### EXERCISE DIRECTIONS
For the listing below, print exactly the lines from the line with "and $q_t=\hat q_t$" to the line with "is generated by", both included, and nothing beyond them.

---

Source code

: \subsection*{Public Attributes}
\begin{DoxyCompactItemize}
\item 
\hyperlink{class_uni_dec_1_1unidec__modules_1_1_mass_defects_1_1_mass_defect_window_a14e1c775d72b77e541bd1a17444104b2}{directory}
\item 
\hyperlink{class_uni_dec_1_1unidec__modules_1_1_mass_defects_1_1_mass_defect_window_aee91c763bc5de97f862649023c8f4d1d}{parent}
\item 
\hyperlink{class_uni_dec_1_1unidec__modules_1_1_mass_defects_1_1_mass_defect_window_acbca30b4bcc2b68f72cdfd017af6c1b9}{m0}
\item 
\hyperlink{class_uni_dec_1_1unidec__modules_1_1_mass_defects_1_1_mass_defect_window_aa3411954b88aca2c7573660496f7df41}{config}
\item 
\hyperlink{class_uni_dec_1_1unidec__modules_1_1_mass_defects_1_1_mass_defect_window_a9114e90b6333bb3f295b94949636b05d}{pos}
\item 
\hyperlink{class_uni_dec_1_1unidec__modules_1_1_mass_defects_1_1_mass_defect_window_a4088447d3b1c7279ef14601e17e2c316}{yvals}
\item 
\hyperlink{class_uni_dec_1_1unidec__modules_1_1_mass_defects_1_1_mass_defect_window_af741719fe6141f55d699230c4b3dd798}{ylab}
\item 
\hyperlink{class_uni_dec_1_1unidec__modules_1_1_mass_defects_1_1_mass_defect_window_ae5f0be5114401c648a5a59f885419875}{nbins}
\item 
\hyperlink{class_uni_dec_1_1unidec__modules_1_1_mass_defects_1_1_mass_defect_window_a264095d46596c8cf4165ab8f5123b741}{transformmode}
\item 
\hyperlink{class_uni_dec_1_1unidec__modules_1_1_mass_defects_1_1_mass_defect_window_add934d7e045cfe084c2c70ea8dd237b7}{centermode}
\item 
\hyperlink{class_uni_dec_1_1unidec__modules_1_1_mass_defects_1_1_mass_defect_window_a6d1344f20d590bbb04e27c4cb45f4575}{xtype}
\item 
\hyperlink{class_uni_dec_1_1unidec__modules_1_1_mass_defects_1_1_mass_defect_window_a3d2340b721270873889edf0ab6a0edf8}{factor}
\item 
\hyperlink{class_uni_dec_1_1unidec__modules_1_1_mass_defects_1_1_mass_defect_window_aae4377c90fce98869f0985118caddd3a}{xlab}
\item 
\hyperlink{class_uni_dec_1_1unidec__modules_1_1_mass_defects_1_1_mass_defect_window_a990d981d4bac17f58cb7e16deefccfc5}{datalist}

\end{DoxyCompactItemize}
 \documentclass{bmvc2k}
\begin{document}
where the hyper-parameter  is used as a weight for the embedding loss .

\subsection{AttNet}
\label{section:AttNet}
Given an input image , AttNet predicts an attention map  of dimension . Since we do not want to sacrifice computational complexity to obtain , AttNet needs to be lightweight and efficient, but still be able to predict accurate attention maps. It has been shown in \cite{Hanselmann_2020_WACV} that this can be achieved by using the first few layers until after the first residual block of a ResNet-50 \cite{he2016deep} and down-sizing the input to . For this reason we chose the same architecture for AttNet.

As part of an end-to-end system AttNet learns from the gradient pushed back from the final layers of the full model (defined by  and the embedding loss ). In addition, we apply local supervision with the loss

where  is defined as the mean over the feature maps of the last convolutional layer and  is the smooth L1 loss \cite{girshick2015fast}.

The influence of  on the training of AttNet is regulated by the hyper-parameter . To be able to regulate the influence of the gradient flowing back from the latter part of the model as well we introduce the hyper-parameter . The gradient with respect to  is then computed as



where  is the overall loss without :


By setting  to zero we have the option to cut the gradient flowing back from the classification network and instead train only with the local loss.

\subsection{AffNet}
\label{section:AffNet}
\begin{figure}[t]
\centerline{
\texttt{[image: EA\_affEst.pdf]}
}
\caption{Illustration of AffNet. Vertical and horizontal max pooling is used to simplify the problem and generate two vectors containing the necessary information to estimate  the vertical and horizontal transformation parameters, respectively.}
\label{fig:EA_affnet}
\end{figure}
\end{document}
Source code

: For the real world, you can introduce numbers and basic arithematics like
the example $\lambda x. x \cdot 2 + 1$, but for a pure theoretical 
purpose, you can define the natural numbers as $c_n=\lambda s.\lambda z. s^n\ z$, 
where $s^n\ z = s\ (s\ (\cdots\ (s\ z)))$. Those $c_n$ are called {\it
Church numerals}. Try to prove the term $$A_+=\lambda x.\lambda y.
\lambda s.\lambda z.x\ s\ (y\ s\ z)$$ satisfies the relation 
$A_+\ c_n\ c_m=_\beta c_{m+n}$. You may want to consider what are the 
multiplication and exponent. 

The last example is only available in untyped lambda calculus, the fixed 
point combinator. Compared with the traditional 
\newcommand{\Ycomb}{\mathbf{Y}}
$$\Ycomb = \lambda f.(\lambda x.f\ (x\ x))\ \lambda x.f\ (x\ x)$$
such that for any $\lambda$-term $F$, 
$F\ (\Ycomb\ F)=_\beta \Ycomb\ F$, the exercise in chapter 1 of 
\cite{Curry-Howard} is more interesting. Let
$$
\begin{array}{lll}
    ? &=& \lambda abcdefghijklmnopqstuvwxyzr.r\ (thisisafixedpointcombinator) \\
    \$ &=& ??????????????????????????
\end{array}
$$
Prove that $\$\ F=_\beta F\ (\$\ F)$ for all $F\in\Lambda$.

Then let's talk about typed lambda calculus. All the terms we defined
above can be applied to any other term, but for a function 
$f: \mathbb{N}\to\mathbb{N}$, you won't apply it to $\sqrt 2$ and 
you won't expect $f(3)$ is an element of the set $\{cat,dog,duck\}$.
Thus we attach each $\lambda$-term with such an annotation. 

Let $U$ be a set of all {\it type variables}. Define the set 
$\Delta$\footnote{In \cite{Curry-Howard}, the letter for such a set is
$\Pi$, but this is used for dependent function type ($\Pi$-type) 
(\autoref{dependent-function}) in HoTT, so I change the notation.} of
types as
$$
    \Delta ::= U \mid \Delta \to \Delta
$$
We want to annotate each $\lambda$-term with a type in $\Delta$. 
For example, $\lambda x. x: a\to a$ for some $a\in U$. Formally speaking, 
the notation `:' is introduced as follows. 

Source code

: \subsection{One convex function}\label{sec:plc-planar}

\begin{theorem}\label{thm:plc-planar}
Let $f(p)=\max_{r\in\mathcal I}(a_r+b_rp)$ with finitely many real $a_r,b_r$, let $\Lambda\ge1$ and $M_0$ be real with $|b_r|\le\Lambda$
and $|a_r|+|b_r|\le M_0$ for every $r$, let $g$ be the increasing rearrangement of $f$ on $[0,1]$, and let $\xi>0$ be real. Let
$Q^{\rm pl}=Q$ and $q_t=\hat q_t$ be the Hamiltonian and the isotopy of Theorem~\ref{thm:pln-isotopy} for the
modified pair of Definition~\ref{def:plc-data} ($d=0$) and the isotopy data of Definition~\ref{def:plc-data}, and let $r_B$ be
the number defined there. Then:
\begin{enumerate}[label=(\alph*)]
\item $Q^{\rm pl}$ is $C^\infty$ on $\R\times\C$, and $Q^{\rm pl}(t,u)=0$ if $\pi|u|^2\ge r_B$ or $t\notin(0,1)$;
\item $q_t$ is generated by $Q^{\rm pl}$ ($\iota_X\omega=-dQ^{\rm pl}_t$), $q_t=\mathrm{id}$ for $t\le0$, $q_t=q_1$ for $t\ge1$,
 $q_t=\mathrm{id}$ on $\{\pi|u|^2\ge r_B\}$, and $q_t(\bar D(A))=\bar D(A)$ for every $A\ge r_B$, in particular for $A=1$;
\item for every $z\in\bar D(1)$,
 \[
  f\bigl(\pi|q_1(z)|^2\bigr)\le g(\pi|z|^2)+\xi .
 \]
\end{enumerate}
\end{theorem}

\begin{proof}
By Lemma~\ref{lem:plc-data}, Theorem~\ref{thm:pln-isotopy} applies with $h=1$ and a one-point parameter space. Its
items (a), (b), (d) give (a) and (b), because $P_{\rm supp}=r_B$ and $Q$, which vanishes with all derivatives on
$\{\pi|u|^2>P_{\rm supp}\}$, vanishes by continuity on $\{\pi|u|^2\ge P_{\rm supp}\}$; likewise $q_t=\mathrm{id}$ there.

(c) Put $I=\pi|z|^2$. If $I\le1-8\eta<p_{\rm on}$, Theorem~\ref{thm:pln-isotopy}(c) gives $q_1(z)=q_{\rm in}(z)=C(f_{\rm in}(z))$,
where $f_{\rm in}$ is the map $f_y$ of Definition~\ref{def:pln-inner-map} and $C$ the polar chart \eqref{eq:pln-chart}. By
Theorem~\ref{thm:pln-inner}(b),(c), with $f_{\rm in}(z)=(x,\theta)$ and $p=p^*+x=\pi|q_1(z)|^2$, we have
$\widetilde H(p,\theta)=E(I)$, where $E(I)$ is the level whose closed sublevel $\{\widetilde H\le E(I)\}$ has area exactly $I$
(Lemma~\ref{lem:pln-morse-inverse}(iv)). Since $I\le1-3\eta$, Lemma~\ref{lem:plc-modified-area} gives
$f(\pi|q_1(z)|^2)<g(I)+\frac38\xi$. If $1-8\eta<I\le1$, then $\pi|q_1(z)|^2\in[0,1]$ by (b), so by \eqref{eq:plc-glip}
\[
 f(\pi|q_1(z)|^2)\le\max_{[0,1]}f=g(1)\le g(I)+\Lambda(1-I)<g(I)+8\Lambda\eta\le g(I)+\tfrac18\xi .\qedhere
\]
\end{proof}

---

### RESPONSE FOR THIS EXERCISE
$Q^{\rm pl}=Q$ and $q_t=\hat q_t$ be the Hamiltonian and the isotopy of Theorem~\ref{thm:pln-isotopy} for the
modified pair of Definition~\ref{def:plc-data} ($d=0$) and the isotopy data of Definition~\ref{def:plc-data}, and let $r_B$ be
the number defined there. Then:
\begin{enumerate}[label=(\alph*)]
\item $Q^{\rm pl}$ is $C^\infty$ on $\R\times\C$, and $Q^{\rm pl}(t,u)=0$ if $\pi|u|^2\ge r_B$ or $t\notin(0,1)$;
\item $q_t$ is generated by $Q^{\rm pl}$ ($\iota_X\omega=-dQ^{\rm pl}_t$), $q_t=\mathrm{id}$ for $t\le0$, $q_t=q_1$ for $t\ge1$,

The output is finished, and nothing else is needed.